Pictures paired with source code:
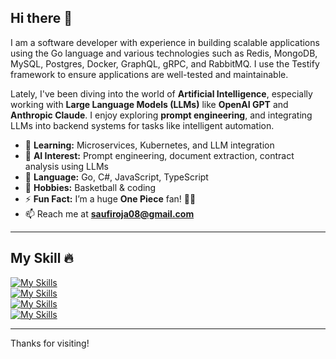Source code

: ## Hi there 👋  

I am a software developer with experience in building scalable applications using the Go language and various technologies such as Redis, MongoDB, MySQL, Postgres, Docker, GraphQL, gRPC, and RabbitMQ. I use the Testify framework to ensure applications are well-tested and maintainable.

Lately, I've been diving into the world of **Artificial Intelligence**, especially working with **Large Language Models (LLMs)** like **OpenAI GPT** and **Anthropic Claude**. I enjoy exploring **prompt engineering**, and integrating LLMs into backend systems for tasks like intelligent automation.

- 🌱 **Learning:** Microservices, Kubernetes, and LLM integration  
- 🤖 **AI Interest:** Prompt engineering, document extraction, contract analysis using LLMs  
- 🔭 **Language:** Go, C#, JavaScript, TypeScript  
- 💬 **Hobbies:** Basketball & coding  
- ⚡ **Fun Fact:** I’m a huge **One Piece** fan! :pirate_flag:  
- 📫 Reach me at **saufiroja08@gmail.com**

---

## My Skill 🔥  

[![My Skills](https://skillicons.dev/icons?i=go,cs,js,ts)](https://skillicons.dev)  
[![My Skills](https://skillicons.dev/icons?i=docker,kubernetes,grafana,git,ai)](https://skillicons.dev)  
[![My Skills](https://skillicons.dev/icons?i=mysql,mongodb,postgres,redis,elasticsearch)](https://skillicons.dev)  
[![My Skills](https://skillicons.dev/icons?i=dotnet,rabbitmq,prometheus,kafka,postman,graphql,express,nodejs)](https://skillicons.dev)  

---

Thanks for visiting!


<!--
### Connect with Me! 🫱🏻‍🫲🏼
[![Email: saufiroja08@gmail.com](https://img.shields.io/badge/Gmail-D14836?style=for-the-badge&logo=gmail&logoColor=white)](mailto:saufiroja08@gmail.com)&nbsp;
[![LinkedIn: Muhammad Saufi Roja](https://img.shields.io/badge/LinkedIn-0077B5?style=for-the-badge&logo=linkedin&logoColor=white)](https://www.linkedin.com/in/muhammad-saufi-roja-11427a1b8)&nbsp;
[![Twitter: @saufiroja12](https://img.shields.io/badge/Twitter-1DA1F2?style=for-the-badge&logo=twitter&logoColor=white)](https://twitter.com/saufiroja12)&nbsp;
[![Instagram: @saufiroja_](https://img.shields.io/badge/Instagram-E4405F?style=for-the-badge&logo=instagram&logoColor=white)](https://www.instagram.com/saufiroja_/)&nbsp;
---
[![Discord: Zeen#5482](https://img.shields.io/badge/Discord-7289DA?style=for-the-badge&logo=discord&logoColor=white)](https://discord.com/users/706507324642295809)&nbsp;
**saufiroja/saufiroja** is a ✨ _special_ ✨ repository because its `README.md` (this file) appears on your GitHub profile.

Here are some ideas to get you started:

- 🔭 I’m currently working on ...
- 🌱 I’m currently learning ...
- 👯 I’m looking to collaborate on ...
- 🤔 I’m looking for help with ...
- 💬 Ask me about ...
- 📫 How to reach me: ...
- 😄 Pronouns: ...
- ⚡ Fun fact: ...
-->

Description of the task: When a line in the records holds the string "logo", copy that line.

Written solution:
[![Email: saufiroja08@gmail.com](https://img.shields.io/badge/Gmail-D14836?style=for-the-badge&logo=gmail&logoColor=white)](mailto:saufiroja08@gmail.com)&nbsp;
[![LinkedIn: Muhammad Saufi Roja](https://img.shields.io/badge/LinkedIn-0077B5?style=for-the-badge&logo=linkedin&logoColor=white)](https://www.linkedin.com/in/muhammad-saufi-roja-11427a1b8)&nbsp;
[![Twitter: @saufiroja12](https://img.shields.io/badge/Twitter-1DA1F2?style=for-the-badge&logo=twitter&logoColor=white)](https://twitter.com/saufiroja12)&nbsp;
[![Instagram: @saufiroja_](https://img.shields.io/badge/Instagram-E4405F?style=for-the-badge&logo=instagram&logoColor=white)](https://www.instagram.com/saufiroja_/)&nbsp;
[![Discord: Zeen#5482](https://img.shields.io/badge/Discord-7289DA?style=for-the-badge&logo=discord&logoColor=white)](https://discord.com/users/706507324642295809)&nbsp;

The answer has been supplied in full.